ALEXANDRIA, Va. (AP/CBSN) — A one-time bus driver from Virginia accused of traveling to Syria and Iraq to join the Islamic State is going on trial Tuesday in federal court.

Twenty-seven-year-old Mohamad Khweis spent three months in Islamic State territory before surrendering to Kurdish forces in March 2016. Khweis told authorities that life in the Islamic State was too difficult and that he made a bad decision.

Prosecutors say Khweis’ actions were serious, and that he went as far as to volunteer as a suicide bomber when he went through the formal intake process with Islamic State officials.

Defense attorneys have argued Khweis was desperate to return to the United States, even if it meant facing criminal charges, so he exaggerated his conduct to FBI interrogators to get out of Kurdish prison.

In an interview with Kurdistan24, Khweis said he left his hometown of Alexandria, Virginia in mid-December and then traveled through Europe and eventually to Turkey, where he met an Iraqi girl from Mosul. The pair crossed into Syria and arrived in Mosul by the middle of January.

“I made a bad decision to go… to Mosul,” Khweis said. “At the time I made the decision, I was not thinking straight. On the way there I regretted, and I wanted to go back home after things didn’t work out and saw myself living in such an environment.”

Khweis said his parents moved to the U.S. from the Palestinian territories decades ago and that he attended mosques “not that frequent(ly)” before leaving home. He did not elaborate on why he decided to join ISIS.

“I stayed there about a month, and I found it very, very hard to live there. I decided to return back home,” Khweis said.
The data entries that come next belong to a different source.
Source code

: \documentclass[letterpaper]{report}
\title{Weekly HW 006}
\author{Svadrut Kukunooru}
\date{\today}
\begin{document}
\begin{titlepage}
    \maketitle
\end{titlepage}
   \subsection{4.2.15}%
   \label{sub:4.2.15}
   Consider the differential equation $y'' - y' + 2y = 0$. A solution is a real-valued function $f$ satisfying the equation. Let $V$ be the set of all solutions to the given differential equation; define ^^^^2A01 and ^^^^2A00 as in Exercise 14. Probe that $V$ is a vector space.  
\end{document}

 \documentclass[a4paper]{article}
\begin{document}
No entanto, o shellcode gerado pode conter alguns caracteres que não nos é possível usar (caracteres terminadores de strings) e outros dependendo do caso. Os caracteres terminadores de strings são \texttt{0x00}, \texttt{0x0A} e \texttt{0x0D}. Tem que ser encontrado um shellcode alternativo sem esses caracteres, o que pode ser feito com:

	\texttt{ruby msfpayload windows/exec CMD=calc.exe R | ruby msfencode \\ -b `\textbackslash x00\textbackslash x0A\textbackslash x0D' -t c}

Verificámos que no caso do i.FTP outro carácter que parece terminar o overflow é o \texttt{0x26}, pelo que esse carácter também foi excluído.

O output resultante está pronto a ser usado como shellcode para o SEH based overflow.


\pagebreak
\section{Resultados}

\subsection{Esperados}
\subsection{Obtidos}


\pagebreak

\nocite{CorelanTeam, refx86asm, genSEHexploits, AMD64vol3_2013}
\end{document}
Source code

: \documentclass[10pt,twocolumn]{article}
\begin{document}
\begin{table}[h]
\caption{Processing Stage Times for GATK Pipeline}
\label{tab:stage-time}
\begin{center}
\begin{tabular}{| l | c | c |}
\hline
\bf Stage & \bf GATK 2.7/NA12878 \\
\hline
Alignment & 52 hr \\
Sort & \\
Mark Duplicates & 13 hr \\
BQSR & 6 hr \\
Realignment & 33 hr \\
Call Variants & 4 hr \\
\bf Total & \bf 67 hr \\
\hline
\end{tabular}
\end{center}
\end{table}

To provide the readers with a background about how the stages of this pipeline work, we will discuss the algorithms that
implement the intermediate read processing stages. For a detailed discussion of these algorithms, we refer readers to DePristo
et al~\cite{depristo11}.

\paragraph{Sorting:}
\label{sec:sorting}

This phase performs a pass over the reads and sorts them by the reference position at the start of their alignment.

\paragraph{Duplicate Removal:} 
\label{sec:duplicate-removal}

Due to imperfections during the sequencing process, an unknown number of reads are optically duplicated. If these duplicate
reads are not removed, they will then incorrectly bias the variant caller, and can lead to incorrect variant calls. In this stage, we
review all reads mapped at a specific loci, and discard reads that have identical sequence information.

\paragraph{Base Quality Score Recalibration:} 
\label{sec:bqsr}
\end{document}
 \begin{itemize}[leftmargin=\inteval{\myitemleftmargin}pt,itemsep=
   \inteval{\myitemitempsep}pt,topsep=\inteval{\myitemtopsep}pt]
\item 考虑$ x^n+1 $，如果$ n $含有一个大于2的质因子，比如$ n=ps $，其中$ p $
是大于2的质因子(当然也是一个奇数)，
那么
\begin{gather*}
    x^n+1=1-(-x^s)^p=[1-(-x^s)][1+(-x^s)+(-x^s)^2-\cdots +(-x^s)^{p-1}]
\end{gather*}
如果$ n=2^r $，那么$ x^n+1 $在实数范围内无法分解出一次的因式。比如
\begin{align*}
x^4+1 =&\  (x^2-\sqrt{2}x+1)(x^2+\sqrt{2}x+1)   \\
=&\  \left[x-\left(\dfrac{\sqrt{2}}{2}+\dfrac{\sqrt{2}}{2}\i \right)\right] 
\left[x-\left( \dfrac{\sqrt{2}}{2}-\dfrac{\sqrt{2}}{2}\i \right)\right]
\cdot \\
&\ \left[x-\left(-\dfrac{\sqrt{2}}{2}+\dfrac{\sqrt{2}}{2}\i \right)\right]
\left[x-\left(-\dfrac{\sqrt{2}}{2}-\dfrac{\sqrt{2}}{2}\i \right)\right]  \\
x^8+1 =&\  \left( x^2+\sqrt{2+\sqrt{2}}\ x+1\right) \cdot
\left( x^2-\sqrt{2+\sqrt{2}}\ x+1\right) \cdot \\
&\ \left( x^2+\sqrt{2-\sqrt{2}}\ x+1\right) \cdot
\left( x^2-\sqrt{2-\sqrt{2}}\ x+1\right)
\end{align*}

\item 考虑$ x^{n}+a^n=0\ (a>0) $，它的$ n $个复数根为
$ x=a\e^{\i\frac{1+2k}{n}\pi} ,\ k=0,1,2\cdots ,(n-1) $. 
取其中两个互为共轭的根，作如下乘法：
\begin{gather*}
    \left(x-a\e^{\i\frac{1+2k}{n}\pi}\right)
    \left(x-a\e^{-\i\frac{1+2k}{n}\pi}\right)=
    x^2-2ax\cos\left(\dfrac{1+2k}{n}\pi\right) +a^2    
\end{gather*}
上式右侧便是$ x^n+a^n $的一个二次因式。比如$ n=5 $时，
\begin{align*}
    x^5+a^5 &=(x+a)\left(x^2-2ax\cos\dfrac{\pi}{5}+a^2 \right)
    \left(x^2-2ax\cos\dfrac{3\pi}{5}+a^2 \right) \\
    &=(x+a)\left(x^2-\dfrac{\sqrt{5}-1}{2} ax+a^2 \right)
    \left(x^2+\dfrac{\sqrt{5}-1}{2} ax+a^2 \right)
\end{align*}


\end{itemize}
He arranged with someone to take him back to the Turkish border, but said the man only took him as far as northern Iraq, where he approached Kurish peshmerga forces at the village of Golat near Tal Afar.

“My message to the American people is that life in Mosul is really very bad. The people who control Mosul don’t represent a religion. Daesh does not represent a religion,” Khweis said, using another acronym for ISIS. “I don’t see them as good Muslims.”